→ EXERCISE
Bring together all lines from the listing below that contain the string "https".

→ INFORMATION

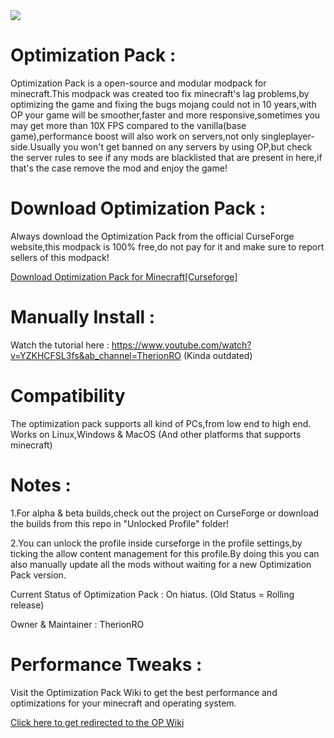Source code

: <img src="https://github.com/TherionRO/Minecraft-Optimization-Pack/blob/main/GithubFolder/Assets/op3.png?raw=true"/>

# Optimization Pack :
Optimization Pack is a open-source and modular modpack for minecraft.This modpack was created too fix minecraft's lag problems,by optimizing the game and fixing the bugs mojang could not in 10 years,with OP your game will be smoother,faster and more responsive,sometimes you may get more than 10X FPS compared to the vanilla(base game),performance boost will also work on servers,not only singleplayer-side.Usually you won't get banned on any servers by using OP,but check the server rules to see if any mods are blacklisted that are present in here,if that's the case remove the mod and enjoy the game!

# Download Optimization Pack :
Always download the Optimization Pack from the official CurseForge website,this modpack is 100% free,do not pay for it and make sure to report sellers of this modpack!

[Download Optimization Pack for Minecraft[Curseforge]](https://www.curseforge.com/minecraft/modpacks/minecraft-optimization-pack)

# Manually Install :
 Watch the tutorial here : https://www.youtube.com/watch?v=YZKHCFSL3fs&ab_channel=TherionRO (Kinda outdated)
 
# Compatibility
 The optimization pack supports all kind of PCs,from low end to high end.
 Works on Linux,Windows & MacOS (And other platforms that supports minecraft)
 
# Notes :
 1.For alpha & beta builds,check out the project on CurseForge or download the builds from this repo in "Unlocked Profile" folder!
 
 2.You can unlock the profile inside curseforge in the profile settings,by ticking the allow content management for this profile.By doing this you can also manually update all the mods without waiting for a new Optimization Pack version.
 
 Current Status of Optimization Pack : On hiatus. (Old Status = Rolling release)
 
 Owner & Maintainer : TherionRO
 
# Performance Tweaks :
Visit the Optimization Pack Wiki to get the best performance and optimizations for your minecraft and operating system.

[Click here to get redirected to the OP Wiki](https://github.com/TherionRO/Minecraft-Optimization-Pack/wiki)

→ SOLUTION FOR THIS PROBLEM
: <img src="https://github.com/TherionRO/Minecraft-Optimization-Pack/blob/main/GithubFolder/Assets/op3.png?raw=true"/>
[Download Optimization Pack for Minecraft[Curseforge]](https://www.curseforge.com/minecraft/modpacks/minecraft-optimization-pack)
 Watch the tutorial here : https://www.youtube.com/watch?v=YZKHCFSL3fs&ab_channel=TherionRO (Kinda outdated)
[Click here to get redirected to the OP Wiki](https://github.com/TherionRO/Minecraft-Optimization-Pack/wiki)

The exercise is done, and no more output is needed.